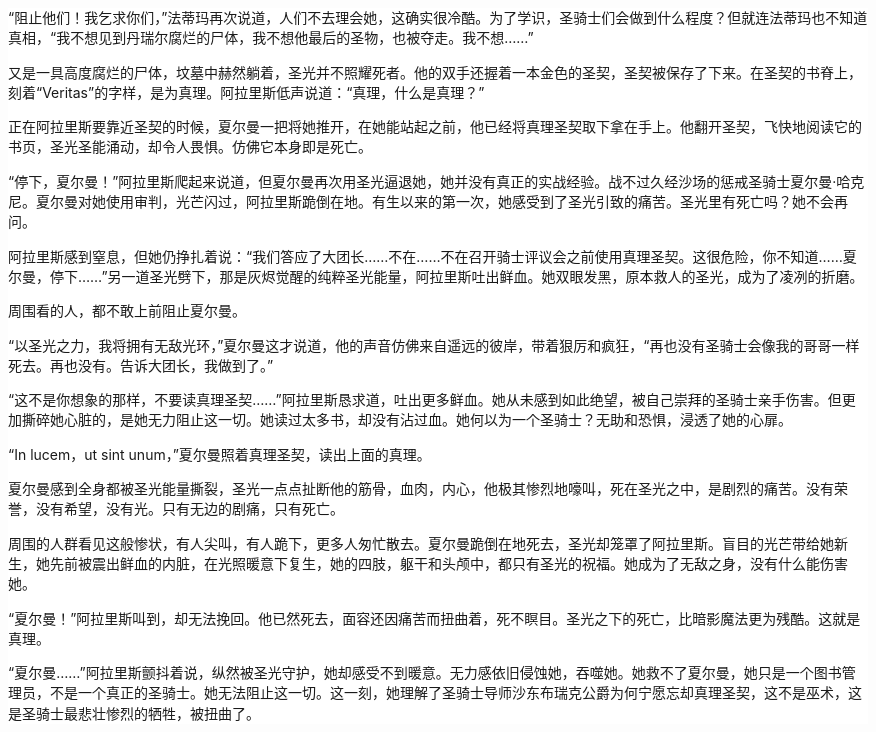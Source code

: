 “阻止他们！我乞求你们，”法蒂玛再次说道，人们不去理会她，这确实很冷酷。为了学识，圣骑士们会做到什么程度？但就连法蒂玛也不知道真相，“我不想见到丹瑞尔腐烂的尸体，我不想他最后的圣物，也被夺走。我不想……”

又是一具高度腐烂的尸体，坟墓中赫然躺着，圣光并不照耀死者。他的双手还握着一本金色的圣契，圣契被保存了下来。在圣契的书脊上，刻着“Veritas”的字样，是为真理。阿拉里斯低声说道：“真理，什么是真理？”

正在阿拉里斯要靠近圣契的时候，夏尔曼一把将她推开，在她能站起之前，他已经将真理圣契取下拿在手上。他翻开圣契，飞快地阅读它的书页，圣光圣能涌动，却令人畏惧。仿佛它本身即是死亡。

“停下，夏尔曼！”阿拉里斯爬起来说道，但夏尔曼再次用圣光逼退她，她并没有真正的实战经验。战不过久经沙场的惩戒圣骑士夏尔曼·哈克尼。夏尔曼对她使用审判，光芒闪过，阿拉里斯跪倒在地。有生以来的第一次，她感受到了圣光引致的痛苦。圣光里有死亡吗？她不会再问。

阿拉里斯感到窒息，但她仍挣扎着说：“我们答应了大团长……不在……不在召开骑士评议会之前使用真理圣契。这很危险，你不知道……夏尔曼，停下……”另一道圣光劈下，那是灰烬觉醒的纯粹圣光能量，阿拉里斯吐出鲜血。她双眼发黑，原本救人的圣光，成为了凌冽的折磨。

周围看的人，都不敢上前阻止夏尔曼。

“以圣光之力，我将拥有无敌光环，”夏尔曼这才说道，他的声音仿佛来自遥远的彼岸，带着狠厉和疯狂，“再也没有圣骑士会像我的哥哥一样死去。再也没有。告诉大团长，我做到了。”

“这不是你想象的那样，不要读真理圣契……”阿拉里斯恳求道，吐出更多鲜血。她从未感到如此绝望，被自己崇拜的圣骑士亲手伤害。但更加撕碎她心脏的，是她无力阻止这一切。她读过太多书，却没有沾过血。她何以为一个圣骑士？无助和恐惧，浸透了她的心扉。

“In lucem，ut sint unum，”夏尔曼照着真理圣契，读出上面的真理。

夏尔曼感到全身都被圣光能量撕裂，圣光一点点扯断他的筋骨，血肉，内心，他极其惨烈地嚎叫，死在圣光之中，是剧烈的痛苦。没有荣誉，没有希望，没有光。只有无边的剧痛，只有死亡。

周围的人群看见这般惨状，有人尖叫，有人跪下，更多人匆忙散去。夏尔曼跪倒在地死去，圣光却笼罩了阿拉里斯。盲目的光芒带给她新生，她先前被震出鲜血的内脏，在光照暖意下复生，她的四肢，躯干和头颅中，都只有圣光的祝福。她成为了无敌之身，没有什么能伤害她。

“夏尔曼！”阿拉里斯叫到，却无法挽回。他已然死去，面容还因痛苦而扭曲着，死不瞑目。圣光之下的死亡，比暗影魔法更为残酷。这就是真理。

“夏尔曼……”阿拉里斯颤抖着说，纵然被圣光守护，她却感受不到暖意。无力感依旧侵蚀她，吞噬她。她救不了夏尔曼，她只是一个图书管理员，不是一个真正的圣骑士。她无法阻止这一切。这一刻，她理解了圣骑士导师沙东布瑞克公爵为何宁愿忘却真理圣契，这不是巫术，这是圣骑士最悲壮惨烈的牺牲，被扭曲了。
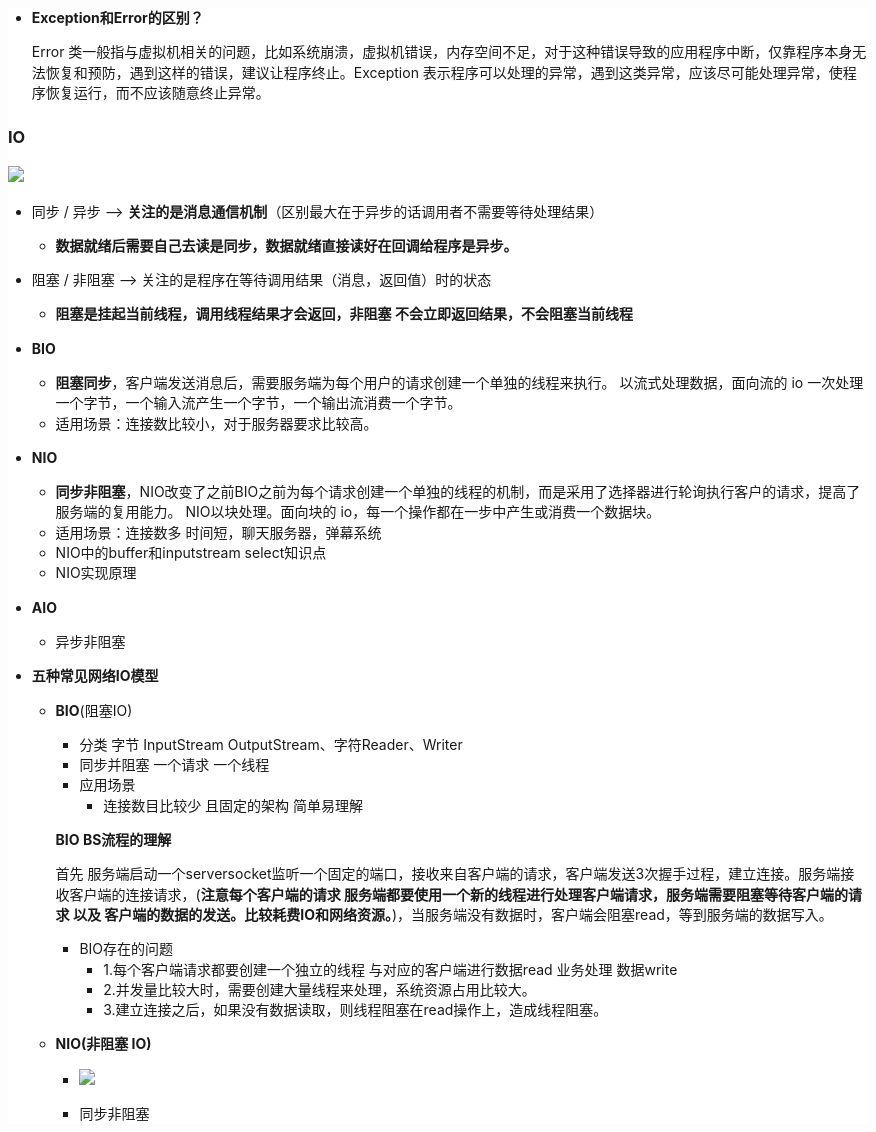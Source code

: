 - **Exception和Error的区别？**

	Error 类一般指与虚拟机相关的问题，比如系统崩溃，虚拟机错误，内存空间不足，对于这种错误导致的应用程序中断，仅靠程序本身无法恢复和预防，遇到这样的错误，建议让程序终止。Exception 表示程序可以处理的异常，遇到这类异常，应该尽可能处理异常，使程序恢复运行，而不应该随意终止异常。

### IO

![](e:\pic\IO流.png)

* 同步 / 异步 --> **关注的是消息通信机制**（区别最大在于异步的话调用者不需要等待处理结果）

	* **数据就绪后需要自己去读是同步，数据就绪直接读好在回调给程序是异步。**

* 阻塞 / 非阻塞 --> 关注的是程序在等待调用结果（消息，返回值）时的状态

	* **阻塞是挂起当前线程，调用线程结果才会返回，非阻塞 不会立即返回结果，不会阻塞当前线程**

* **BIO**

	* **阻塞同步**，客户端发送消息后，需要服务端为每个用户的请求创建一个单独的线程来执行。 以流式处理数据，面向流的 io 一次处理一个字节，一个输入流产生一个字节，一个输出流消费一个字节。
	* 适用场景：连接数比较小，对于服务器要求比较高。

* **NIO**
	
	* **同步非阻塞**，NIO改变了之前BIO之前为每个请求创建一个单独的线程的机制，而是采用了选择器进行轮询执行客户的请求，提高了服务端的复用能力。 NIO以块处理。面向块的 io，每一个操作都在一步中产生或消费一个数据块。
	* 适用场景：连接数多 时间短，聊天服务器，弹幕系统
	* NIO中的buffer和inputstream select知识点
	* NIO实现原理
	
* **AIO**

	* 异步非阻塞

* **五种常见网络IO模型**

  * **BIO**(阻塞IO)

    * 分类 字节 InputStream OutputStream、字符Reader、Writer
    * 同步并阻塞  一个请求 一个线程 
    * 应用场景
      * 连接数目比较少 且固定的架构 简单易理解

    **BIO BS流程的理解**

    首先 服务端启动一个serversocket监听一个固定的端口，接收来自客户端的请求，客户端发送3次握手过程，建立连接。服务端接收客户端的连接请求，(**注意每个客户端的请求 服务端都要使用一个新的线程进行处理客户端请求，服务端需要阻塞等待客户端的请求 以及 客户端的数据的发送。比较耗费IO和网络资源。**)，当服务端没有数据时，客户端会阻塞read，等到服务端的数据写入。

    * BIO存在的问题
    	* 1.每个客户端请求都要创建一个独立的线程 与对应的客户端进行数据read 业务处理 数据write
    	* 2.并发量比较大时，需要创建大量线程来处理，系统资源占用比较大。
    	* 3.建立连接之后，如果没有数据读取，则线程阻塞在read操作上，造成线程阻塞。

  * **NIO(非阻塞 IO)**

    * ![](e:\pic\NIO模型.png)

      

    * 同步非阻塞
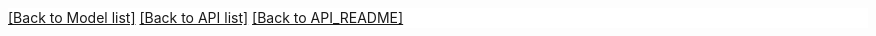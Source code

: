 
[[Back to Model list]](API_README.md#documentation-for-models) [[Back to API list]](API_README.md#documentation-for-api-endpoints) [[Back to API_README]](API_README.md)

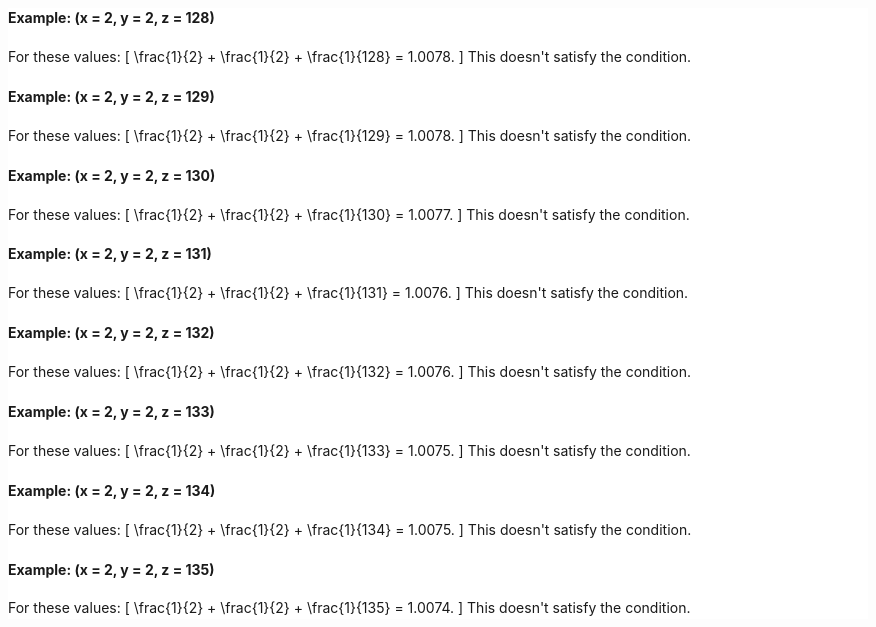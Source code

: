 #### Example: \(x = 2, y = 2, z = 128\)
For these values:
\[
\frac{1}{2} + \frac{1}{2} + \frac{1}{128} = 1.0078.
\]
This doesn't satisfy the condition.

#### Example: \(x = 2, y = 2, z = 129\)
For these values:
\[
\frac{1}{2} + \frac{1}{2} + \frac{1}{129} = 1.0078.
\]
This doesn't satisfy the condition.

#### Example: \(x = 2, y = 2, z = 130\)
For these values:
\[
\frac{1}{2} + \frac{1}{2} + \frac{1}{130} = 1.0077.
\]
This doesn't satisfy the condition.

#### Example: \(x = 2, y = 2, z = 131\)
For these values:
\[
\frac{1}{2} + \frac{1}{2} + \frac{1}{131} = 1.0076.
\]
This doesn't satisfy the condition.

#### Example: \(x = 2, y = 2, z = 132\)
For these values:
\[
\frac{1}{2} + \frac{1}{2} + \frac{1}{132} = 1.0076.
\]
This doesn't satisfy the condition.

#### Example: \(x = 2, y = 2, z = 133\)
For these values:
\[
\frac{1}{2} + \frac{1}{2} + \frac{1}{133} = 1.0075.
\]
This doesn't satisfy the condition.

#### Example: \(x = 2, y = 2, z = 134\)
For these values:
\[
\frac{1}{2} + \frac{1}{2} + \frac{1}{134} = 1.0075.
\]
This doesn't satisfy the condition.

#### Example: \(x = 2, y = 2, z = 135\)
For these values:
\[
\frac{1}{2} + \frac{1}{2} + \frac{1}{135} = 1.0074.
\]
This doesn't satisfy the condition.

--------------------------------------------------

The task
Make an exact copy of the listing above. Do not include the pictures.

Answer space
Source code

: “阻止他们！我乞求你们，”法蒂玛再次说道，人们不去理会她，这确实很冷酷。为了学识，圣骑士们会做到什么程度？但就连法蒂玛也不知道真相，“我不想见到丹瑞尔腐烂的尸体，我不想他最后的圣物，也被夺走。我不想……”

又是一具高度腐烂的尸体，坟墓中赫然躺着，圣光并不照耀死者。他的双手还握着一本金色的圣契，圣契被保存了下来。在圣契的书脊上，刻着“Veritas”的字样，是为真理。阿拉里斯低声说道：“真理，什么是真理？”

正在阿拉里斯要靠近圣契的时候，夏尔曼一把将她推开，在她能站起之前，他已经将真理圣契取下拿在手上。他翻开圣契，飞快地阅读它的书页，圣光圣能涌动，却令人畏惧。仿佛它本身即是死亡。

“停下，夏尔曼！”阿拉里斯爬起来说道，但夏尔曼再次用圣光逼退她，她并没有真正的实战经验。战不过久经沙场的惩戒圣骑士夏尔曼·哈克尼。夏尔曼对她使用审判，光芒闪过，阿拉里斯跪倒在地。有生以来的第一次，她感受到了圣光引致的痛苦。圣光里有死亡吗？她不会再问。

阿拉里斯感到窒息，但她仍挣扎着说：“我们答应了大团长……不在……不在召开骑士评议会之前使用真理圣契。这很危险，你不知道……夏尔曼，停下……”另一道圣光劈下，那是灰烬觉醒的纯粹圣光能量，阿拉里斯吐出鲜血。她双眼发黑，原本救人的圣光，成为了凌冽的折磨。

周围看的人，都不敢上前阻止夏尔曼。

“以圣光之力，我将拥有无敌光环，”夏尔曼这才说道，他的声音仿佛来自遥远的彼岸，带着狠厉和疯狂，“再也没有圣骑士会像我的哥哥一样死去。再也没有。告诉大团长，我做到了。”

“这不是你想象的那样，不要读真理圣契……”阿拉里斯恳求道，吐出更多鲜血。她从未感到如此绝望，被自己崇拜的圣骑士亲手伤害。但更加撕碎她心脏的，是她无力阻止这一切。她读过太多书，却没有沾过血。她何以为一个圣骑士？无助和恐惧，浸透了她的心扉。

“In lucem，ut sint unum，”夏尔曼照着真理圣契，读出上面的真理。

夏尔曼感到全身都被圣光能量撕裂，圣光一点点扯断他的筋骨，血肉，内心，他极其惨烈地嚎叫，死在圣光之中，是剧烈的痛苦。没有荣誉，没有希望，没有光。只有无边的剧痛，只有死亡。

周围的人群看见这般惨状，有人尖叫，有人跪下，更多人匆忙散去。夏尔曼跪倒在地死去，圣光却笼罩了阿拉里斯。盲目的光芒带给她新生，她先前被震出鲜血的内脏，在光照暖意下复生，她的四肢，躯干和头颅中，都只有圣光的祝福。她成为了无敌之身，没有什么能伤害她。

“夏尔曼！”阿拉里斯叫到，却无法挽回。他已然死去，面容还因痛苦而扭曲着，死不瞑目。圣光之下的死亡，比暗影魔法更为残酷。这就是真理。

“夏尔曼……”阿拉里斯颤抖着说，纵然被圣光守护，她却感受不到暖意。无力感依旧侵蚀她，吞噬她。她救不了夏尔曼，她只是一个图书管理员，不是一个真正的圣骑士。她无法阻止这一切。这一刻，她理解了圣骑士导师沙东布瑞克公爵为何宁愿忘却真理圣契，这不是巫术，这是圣骑士最悲壮惨烈的牺牲，被扭曲了。
Source code

: - **Exception和Error的区别？**

	Error 类一般指与虚拟机相关的问题，比如系统崩溃，虚拟机错误，内存空间不足，对于这种错误导致的应用程序中断，仅靠程序本身无法恢复和预防，遇到这样的错误，建议让程序终止。Exception 表示程序可以处理的异常，遇到这类异常，应该尽可能处理异常，使程序恢复运行，而不应该随意终止异常。

### IO

![](e:\pic\IO流.png)

* 同步 / 异步 --> **关注的是消息通信机制**（区别最大在于异步的话调用者不需要等待处理结果）

	* **数据就绪后需要自己去读是同步，数据就绪直接读好在回调给程序是异步。**

* 阻塞 / 非阻塞 --> 关注的是程序在等待调用结果（消息，返回值）时的状态

	* **阻塞是挂起当前线程，调用线程结果才会返回，非阻塞 不会立即返回结果，不会阻塞当前线程**

* **BIO**

	* **阻塞同步**，客户端发送消息后，需要服务端为每个用户的请求创建一个单独的线程来执行。 以流式处理数据，面向流的 io 一次处理一个字节，一个输入流产生一个字节，一个输出流消费一个字节。
	* 适用场景：连接数比较小，对于服务器要求比较高。

* **NIO**
	
	* **同步非阻塞**，NIO改变了之前BIO之前为每个请求创建一个单独的线程的机制，而是采用了选择器进行轮询执行客户的请求，提高了服务端的复用能力。 NIO以块处理。面向块的 io，每一个操作都在一步中产生或消费一个数据块。
	* 适用场景：连接数多 时间短，聊天服务器，弹幕系统
	* NIO中的buffer和inputstream select知识点
	* NIO实现原理
	
* **AIO**

	* 异步非阻塞

* **五种常见网络IO模型**

  * **BIO**(阻塞IO)

    * 分类 字节 InputStream OutputStream、字符Reader、Writer
    * 同步并阻塞  一个请求 一个线程 
    * 应用场景
      * 连接数目比较少 且固定的架构 简单易理解

    **BIO BS流程的理解**

    首先 服务端启动一个serversocket监听一个固定的端口，接收来自客户端的请求，客户端发送3次握手过程，建立连接。服务端接收客户端的连接请求，(**注意每个客户端的请求 服务端都要使用一个新的线程进行处理客户端请求，服务端需要阻塞等待客户端的请求 以及 客户端的数据的发送。比较耗费IO和网络资源。**)，当服务端没有数据时，客户端会阻塞read，等到服务端的数据写入。

    * BIO存在的问题
    	* 1.每个客户端请求都要创建一个独立的线程 与对应的客户端进行数据read 业务处理 数据write
    	* 2.并发量比较大时，需要创建大量线程来处理，系统资源占用比较大。
    	* 3.建立连接之后，如果没有数据读取，则线程阻塞在read操作上，造成线程阻塞。

  * **NIO(非阻塞 IO)**

    * ![](e:\pic\NIO模型.png)

      

    * 同步非阻塞
Source code

: 
[[Back to Model list]](API_README.md#documentation-for-models) [[Back to API list]](API_README.md#documentation-for-api-endpoints) [[Back to API_README]](API_README.md)

Source code

: #### Example: \(x = 2, y = 2, z = 128\)
For these values:
\[
\frac{1}{2} + \frac{1}{2} + \frac{1}{128} = 1.0078.
\]
This doesn't satisfy the condition.

#### Example: \(x = 2, y = 2, z = 129\)
For these values:
\[
\frac{1}{2} + \frac{1}{2} + \frac{1}{129} = 1.0078.
\]
This doesn't satisfy the condition.

#### Example: \(x = 2, y = 2, z = 130\)
For these values:
\[
\frac{1}{2} + \frac{1}{2} + \frac{1}{130} = 1.0077.
\]
This doesn't satisfy the condition.

#### Example: \(x = 2, y = 2, z = 131\)
For these values:
\[
\frac{1}{2} + \frac{1}{2} + \frac{1}{131} = 1.0076.
\]
This doesn't satisfy the condition.

#### Example: \(x = 2, y = 2, z = 132\)
For these values:
\[
\frac{1}{2} + \frac{1}{2} + \frac{1}{132} = 1.0076.
\]
This doesn't satisfy the condition.

#### Example: \(x = 2, y = 2, z = 133\)
For these values:
\[
\frac{1}{2} + \frac{1}{2} + \frac{1}{133} = 1.0075.
\]
This doesn't satisfy the condition.

#### Example: \(x = 2, y = 2, z = 134\)
For these values:
\[
\frac{1}{2} + \frac{1}{2} + \frac{1}{134} = 1.0075.
\]
This doesn't satisfy the condition.

#### Example: \(x = 2, y = 2, z = 135\)
For these values:
\[
\frac{1}{2} + \frac{1}{2} + \frac{1}{135} = 1.0074.
\]
This doesn't satisfy the condition.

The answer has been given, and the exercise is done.